Los judiciales bonaerenses, por su parte, aceptaron el esquema anterior pero mantienen una agenda propia: mejora salarial, subcategorías, presupuesto del Poder Judicial y una ley de negociación colectiva específica. En la Policía Bonaerense y el Servicio Penitenciario, la discusión suele seguir una lógica distinta, porque no negocian con paritaria sindical tradicional, pero sus escalas también quedan atadas a las decisiones salariales del Ejecutivo.
| Sector | Situación actual | Qué se espera en junio |
|---|---|---|
| Docentes | Aumento acumulado del 9% y compensación FONID/Conectividad | Nueva pauta salarial y continuidad de sumas compensatorias |
| Administración pública | Último aumento cerrado para marzo y abril | Oferta para el segundo semestre y posible revisión por inflación |
| Salud | Acuerdo del 9% con mesa técnica sectorial | Recomposición y discusión sobre estructura salarial |
| Judiciales | Esquema similar al resto de los estatales | Aumento, subcategorías y agenda presupuestaria |
| Policía y penitenciarios | Escalas actualizadas por decisión del Ejecutivo | Definición de nuevos básicos y suplementos |
Por qué junio puede definir más que un aumento
La paritaria de junio tiene un peso especial porque llega antes de que se ordene el segundo semestre y después del cobro de los salarios sin una mejora adicional. También aparece cerca del pago del aguinaldo, aunque cualquier suba dependerá de la fecha de vigencia y de cómo se liquide cada concepto.
Los puntos que los trabajadores deberán mirar cuando aparezca la propuesta son concretos:
- Desde qué mes rige el aumento y si impacta en el sueldo de junio, julio o más adelante.

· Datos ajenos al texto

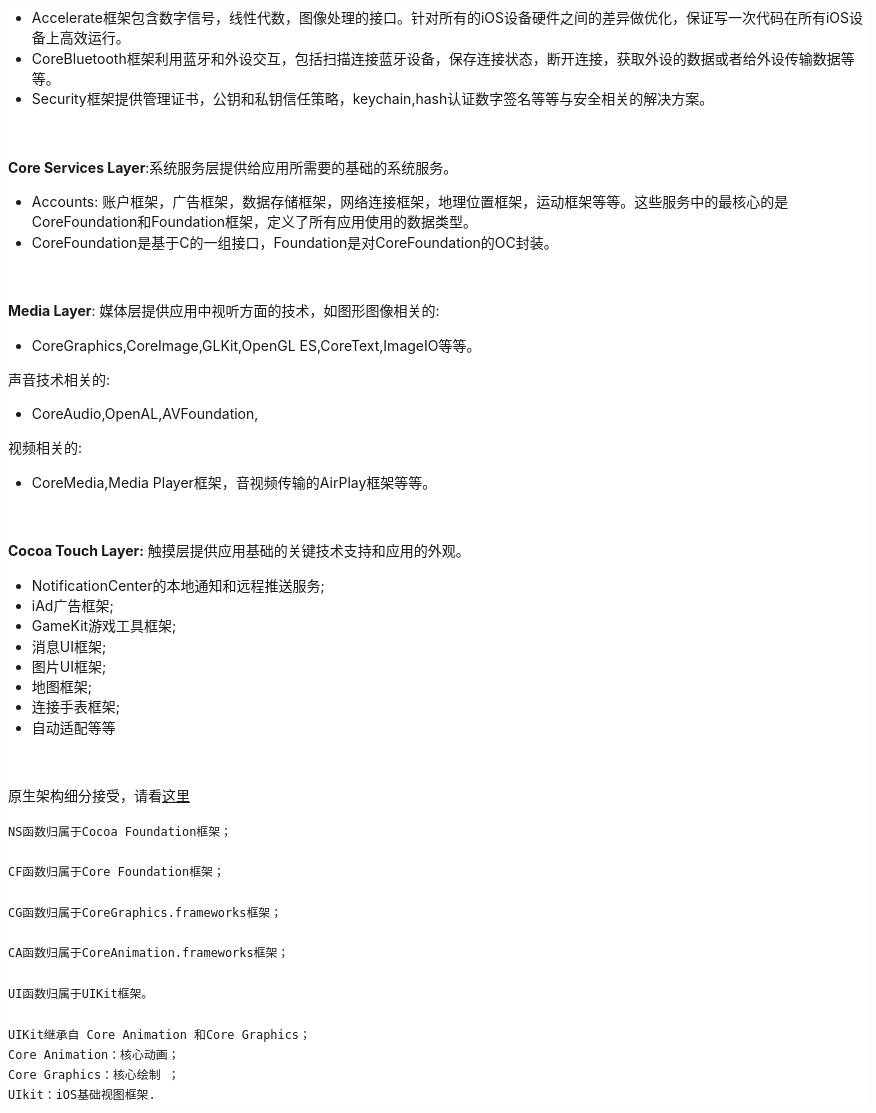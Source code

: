 - Accelerate框架包含数字信号，线性代数，图像处理的接口。针对所有的iOS设备硬件之间的差异做优化，保证写一次代码在所有iOS设备上高效运行。
- CoreBluetooth框架利用蓝牙和外设交互，包括扫描连接蓝牙设备，保存连接状态，断开连接，获取外设的数据或者给外设传输数据等等。
- Security框架提供管理证书，公钥和私钥信任策略，keychain,hash认证数字签名等等与安全相关的解决方案。


<br/>

**Core Services Layer**:系统服务层提供给应用所需要的基础的系统服务。

- Accounts: 账户框架，广告框架，数据存储框架，网络连接框架，地理位置框架，运动框架等等。这些服务中的最核心的是CoreFoundation和Foundation框架，定义了所有应用使用的数据类型。
- CoreFoundation是基于C的一组接口，Foundation是对CoreFoundation的OC封装。

<br/>

**Media Layer**: 媒体层提供应用中视听方面的技术，如图形图像相关的:
- 	CoreGraphics,CoreImage,GLKit,OpenGL ES,CoreText,ImageIO等等。

声音技术相关的:
- 	CoreAudio,OpenAL,AVFoundation,

视频相关的:
- 	CoreMedia,Media Player框架，音视频传输的AirPlay框架等等。


<br/>

**Cocoa Touch Layer:** 触摸层提供应用基础的关键技术支持和应用的外观。
- NotificationCenter的本地通知和远程推送服务;
- iAd广告框架;
- GameKit游戏工具框架;
- 消息UI框架;
- 图片UI框架;
- 地图框架;
- 连接手表框架;
- 自动适配等等


<br/>


原生架构细分接受，请看[这里](https://www.jianshu.com/p/80a27d111605)


```
NS函数归属于Cocoa Foundation框架；

CF函数归属于Core Foundation框架；

CG函数归属于CoreGraphics.frameworks框架；

CA函数归属于CoreAnimation.frameworks框架；

UI函数归属于UIKit框架。

UIKit继承自 Core Animation 和Core Graphics；
Core Animation：核心动画； 
Core Graphics：核心绘制 ；
UIkit：iOS基础视图框架.

```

- Sobre qué base se calcula, porque no es lo mismo tomar enero que el salario vigente.
- Si la mejora es remunerativa, clave para jubilación, aguinaldo y adicionales.
- Si incluye revisión automática o una nueva convocatoria con fecha definida.
- Si contempla sumas específicas para docentes, auxiliares, Salud, judiciales o fuerzas de seguridad.
El escenario más probable para la próxima oferta
Con la información disponible hasta ahora, el escenario más probable es que la Provincia avance con una propuesta escalonada y de corto plazo, antes que con un acuerdo largo hasta diciembre. Esa modalidad le permite al Gobierno evitar una pauta extensa en un contexto económico incierto y, al mismo tiempo, mantener abierta la mesa con los gremios.
Para los trabajadores, sin embargo, el punto central será si la oferta logra mejorar el salario real o si vuelve a funcionar como un simple puente hasta la siguiente reunión. Por eso, la novedad de junio no será únicamente el porcentaje: la clave estará en la base de cálculo, el mes de aplicación, el impacto en el bolsillo y la inclusión de todos los sectores del Estado bonaerense.